More than anything, the practice of stillness produced a joy that was totally unexpected. This joy is a fullness, closer to contentment than to happiness, even as the world seems to be more and more chaotic. Again, it isn’t a defeatist or resigned attitude but a perspective that says, “ok, this is how it is, now, what can I do about it?” This viewpoint leads me to not only follow the masking and distancing recommendations but also to volunteer to take part in the Moderna vaccine trials or be a volunteer to vaccinate people. The outcome of the vaccine trials has proven it was the correct decision. Hence, the more I practice stillness, the stronger my confidence grows about the intuitions that arise, and the more faith I place on those intuitions. It is a positive feedforward, self-fulfilling, and satisfying process.

I have asked myself about this “faith,” which has echoes of an early religious upbringing. It is a kind of faith my skepticism as a neuroscientist had displaced. My increased openness to it is something that developed as I continued my stillness practice. I struggle with it, in the sense that I  resist it, something I relate in my autobiography, Piercing the Cloud. In the end, however, I see using the scientific method and intuition as complementary strategies to know and engage the world. Both are powerful yet distinct ways to approach and know truth. At our best, our brain-mind accommodates and uses both strategies to respond to life creatively.

Enlightenment: The Spiritual Liminal State

“… It is when you have left the tried and true, but have not yet been able to replace it with anything else.  It is when you are between your old comfort zone and any possible new answer. If you are not trained in how to hold anxiety, how to live with ambiguity, how to entrust and wait, you will run…anything to flee this terrible cloud of unknowing.

                                                                                                            Richard Rohr

In the above quote, Richard Rohr, American author, spiritual writer, and Franciscan friar, defines the psychological liminal state, a transitional state that can be potentially terrifying. Such a state has many similarities to the state of enlightenment. Enlightenment is defined in infinite ways. In some spiritual circles, enlightenment is the state of attaining spiritual knowledge or insight, in particular awareness of your true nature as part of the unity of life.

Joko Beck, an American Zen teacher, captured the unique nature of the enlightenment experience by describing it as walking on a knife’s edge. It’s a terrifying image, and as a spiritual liminal condition, one of potentiality, not the old nor yet the new, but a “cloud of unknowing.” A liminal condition, whether psychological or spiritual, is temporary and can terrify or be satisfying, depending on whether you learn to live with it. This recalls a quote from Dogen, founder of the Soto school of Zen in Japan: “Before one studies Zen, mountains are mountains and waters are waters; after a first glimpse into the truth of Zen, mountains are no longer mountains and waters are no longer waters; after enlightenment, mountains are once again mountains and waters once again waters.”

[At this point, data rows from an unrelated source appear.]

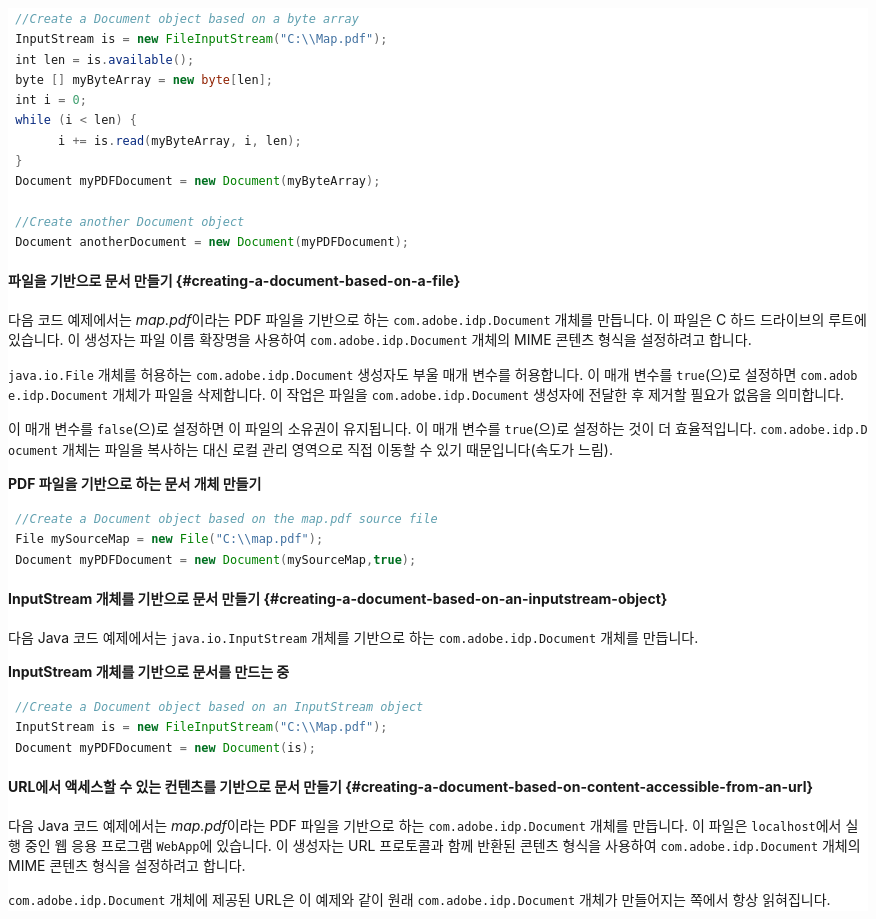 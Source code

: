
 ```java
 //Create a Document object based on a byte array
 InputStream is = new FileInputStream("C:\\Map.pdf");
 int len = is.available();
 byte [] myByteArray = new byte[len];
 int i = 0;
 while (i < len) {
       i += is.read(myByteArray, i, len);
 }
 Document myPDFDocument = new Document(myByteArray);
 
 //Create another Document object
 Document anotherDocument = new Document(myPDFDocument);
```

#### 파일을 기반으로 문서 만들기 {#creating-a-document-based-on-a-file}

다음 코드 예제에서는 *map.pdf*&#x200B;이라는 PDF 파일을 기반으로 하는 `com.adobe.idp.Document` 개체를 만듭니다. 이 파일은 C 하드 드라이브의 루트에 있습니다. 이 생성자는 파일 이름 확장명을 사용하여 `com.adobe.idp.Document` 개체의 MIME 콘텐츠 형식을 설정하려고 합니다.

`java.io.File` 개체를 허용하는 `com.adobe.idp.Document` 생성자도 부울 매개 변수를 허용합니다. 이 매개 변수를 `true`(으)로 설정하면 `com.adobe.idp.Document` 개체가 파일을 삭제합니다. 이 작업은 파일을 `com.adobe.idp.Document` 생성자에 전달한 후 제거할 필요가 없음을 의미합니다.

이 매개 변수를 `false`(으)로 설정하면 이 파일의 소유권이 유지됩니다. 이 매개 변수를 `true`(으)로 설정하는 것이 더 효율적입니다. `com.adobe.idp.Document` 개체는 파일을 복사하는 대신 로컬 관리 영역으로 직접 이동할 수 있기 때문입니다(속도가 느림).

**PDF 파일을 기반으로 하는 문서 개체 만들기**

```java
 //Create a Document object based on the map.pdf source file
 File mySourceMap = new File("C:\\map.pdf");
 Document myPDFDocument = new Document(mySourceMap,true);
```

#### InputStream 개체를 기반으로 문서 만들기 {#creating-a-document-based-on-an-inputstream-object}

다음 Java 코드 예제에서는 `java.io.InputStream` 개체를 기반으로 하는 `com.adobe.idp.Document` 개체를 만듭니다.

**InputStream 개체를 기반으로 문서를 만드는 중**

```java
 //Create a Document object based on an InputStream object
 InputStream is = new FileInputStream("C:\\Map.pdf");
 Document myPDFDocument = new Document(is);
```

#### URL에서 액세스할 수 있는 컨텐츠를 기반으로 문서 만들기 {#creating-a-document-based-on-content-accessible-from-an-url}

다음 Java 코드 예제에서는 *map.pdf*&#x200B;이라는 PDF 파일을 기반으로 하는 `com.adobe.idp.Document` 개체를 만듭니다. 이 파일은 `localhost`에서 실행 중인 웹 응용 프로그램 `WebApp`에 있습니다. 이 생성자는 URL 프로토콜과 함께 반환된 콘텐츠 형식을 사용하여 `com.adobe.idp.Document` 개체의 MIME 콘텐츠 형식을 설정하려고 합니다.

`com.adobe.idp.Document` 개체에 제공된 URL은 이 예제와 같이 원래 `com.adobe.idp.Document` 개체가 만들어지는 쪽에서 항상 읽혀집니다.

The implication is that life is lived normally following an encounter with this spiritual liminal state-but with a difference. The answer is to learn to live with the cloud of unknowing, to love and trust it. When you wake up to such a reality, it becomes the only way to live a truly normal, satisfying and full life. Craig Hamilton, a contemporary American spiritual teacher, captures the difference in the before and after in this realization. 

Hamilton has written that enlightenment is not a state of consciousness. It is not a thought. It is the intuitive realization of your true nature, that who you are is not this limited, separate self; or any of the thoughts and feelings that you previously identified as yourself. Awakening occurs as you realize that who you are at the deepest level is something much bigger and more profound than who you thought you were. It is the recognition of a kind of super consciousness, intelligence, love, being, and presence that is the foundation of reality itself.

This presence is already free, whole, and perfect. Who you are is this sacred dimension of reality that is beyond intellectual comprehension, yet somehow, you “know” it. It’s missing nothing, lacking nothing, and overflows with love, wisdom, power, and clarity. Enlightenment is not just the realization that God exists. It’s the realization that That is what you are. The thing you were always seeking and putting outside yourself is actually your true nature. This intuitive knowledge shatters every conscious and unconscious belief you’ve had in your own limitation. It destroys every sense of lack, of not being enough, of feeling there is somewhere else you need to get to. You realize that the whole thing is already here. This life is the spiritual liminal state of enlightenment that can terrify and be glorious at the same time. Enlightenment is the realization that I am That. Awakening to the essence that you and everything else is sacred is beyond measure and glorious beyond comprehension.

It can bring you to your knees.

May you experience enlightenment in 2021.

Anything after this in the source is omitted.